[Brief] Would you transcribe exactly the lines from the beginning of the records below through the line with "mengelilingi Matahari yang sama dengan kita.", both included, omitting the pictures?

[Materials provided]
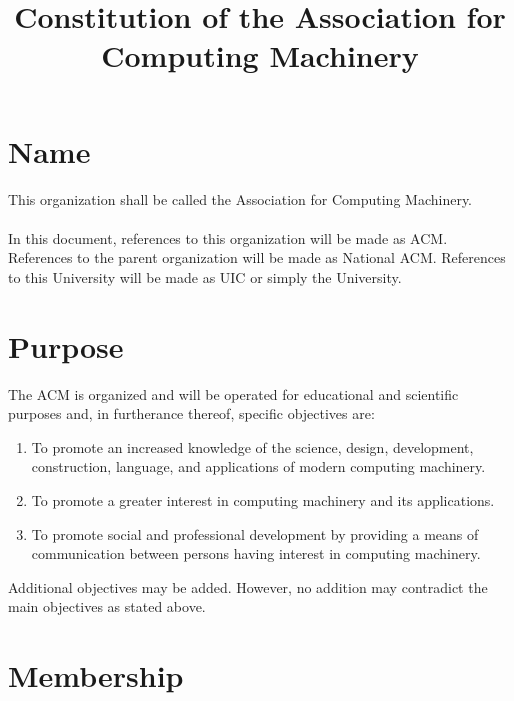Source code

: \documentclass[12pt,titlepage]{article}
\begin{document}
\title{Constitution of the Association for Computing Machinery}
\maketitle

\tableofcontents

\pagebreak

\section{Name}

This organization shall be called the Association for Computing Machinery.\\
\\
In this document, references to this organization will be made as ACM. References to the parent organization will be made as National ACM. References to this University will be made as UIC or simply the University.

\section{Purpose}

The ACM is organized and will be operated for educational and scientific purposes and, in furtherance thereof, specific objectives are:
\begin{enumerate}
\item To promote an increased knowledge of the science, design, development, construction, language, and applications of modern computing machinery.
\item To promote a greater interest in computing machinery and its applications.
\item To promote social and professional development by providing a means of communication between persons having interest in computing machinery.
\end{enumerate}
Additional objectives may be added. However, no addition may contradict the main objectives as stated above.

\section{Membership}
\end{document}
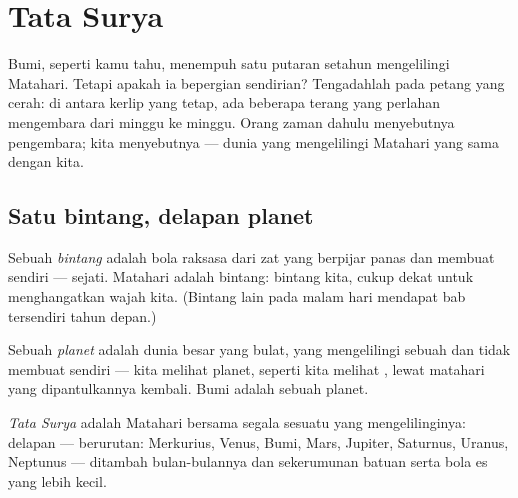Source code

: \chapter{Tata Surya}\label{ch:g4:solar-system}

Bumi, seperti kamu tahu, menempuh satu putaran setahun mengelilingi
Matahari. Tetapi apakah ia bepergian sendirian? Tengadahlah pada
petang yang cerah: di antara kerlip yang tetap, ada beberapa 
terang yang perlahan mengembara dari minggu ke minggu. Orang zaman
dahulu menyebutnya pengembara; kita menyebutnya  --- dunia yang
mengelilingi Matahari yang sama dengan kita.

\section{Satu bintang, delapan planet}

\begin{definition}[Bintang]\label{def:g4:solar-system:star}
Sebuah \emph{bintang} adalah bola raksasa dari zat yang
berpijar panas dan membuat  sendiri ---  sejati.
Matahari adalah bintang: bintang kita, cukup dekat untuk menghangatkan
wajah kita. (Bintang lain pada malam hari mendapat bab tersendiri
tahun depan.)
\end{definition}

\begin{definition}[Planet]\label{def:g4:solar-system:planet}
Sebuah \emph{planet} adalah dunia besar yang bulat, yang
mengelilingi sebuah  dan tidak membuat  sendiri --- kita
melihat planet, seperti kita melihat , lewat  matahari yang
dipantulkannya kembali. Bumi adalah sebuah planet.
\end{definition}

\begin{definition}\label{def:g4:solar-system:family}
\emph{Tata Surya} adalah Matahari bersama segala
sesuatu yang mengelilinginya: delapan  --- berurutan: Merkurius, Venus, Bumi, Mars, Jupiter, Saturnus,
Uranus, Neptunus --- ditambah bulan-bulannya dan sekerumunan batuan
serta bola es yang lebih kecil.
\end{definition}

[Expected answer]
Source code

: \documentclass[12pt,titlepage]{article}
\begin{document}
\title{Constitution of the Association for Computing Machinery}
\maketitle

\tableofcontents

\pagebreak

\section{Name}

This organization shall be called the Association for Computing Machinery.\\
\\
In this document, references to this organization will be made as ACM. References to the parent organization will be made as National ACM. References to this University will be made as UIC or simply the University.

\section{Purpose}

The ACM is organized and will be operated for educational and scientific purposes and, in furtherance thereof, specific objectives are:
\begin{enumerate}
\item To promote an increased knowledge of the science, design, development, construction, language, and applications of modern computing machinery.
\item To promote a greater interest in computing machinery and its applications.
\item To promote social and professional development by providing a means of communication between persons having interest in computing machinery.
\end{enumerate}
Additional objectives may be added. However, no addition may contradict the main objectives as stated above.

\section{Membership}
\end{document}
Source code

: \chapter{Tata Surya}\label{ch:g4:solar-system}

Bumi, seperti kamu tahu, menempuh satu putaran setahun mengelilingi
Matahari. Tetapi apakah ia bepergian sendirian? Tengadahlah pada
petang yang cerah: di antara kerlip yang tetap, ada beberapa 
terang yang perlahan mengembara dari minggu ke minggu. Orang zaman
dahulu menyebutnya pengembara; kita menyebutnya  --- dunia yang
mengelilingi Matahari yang sama dengan kita.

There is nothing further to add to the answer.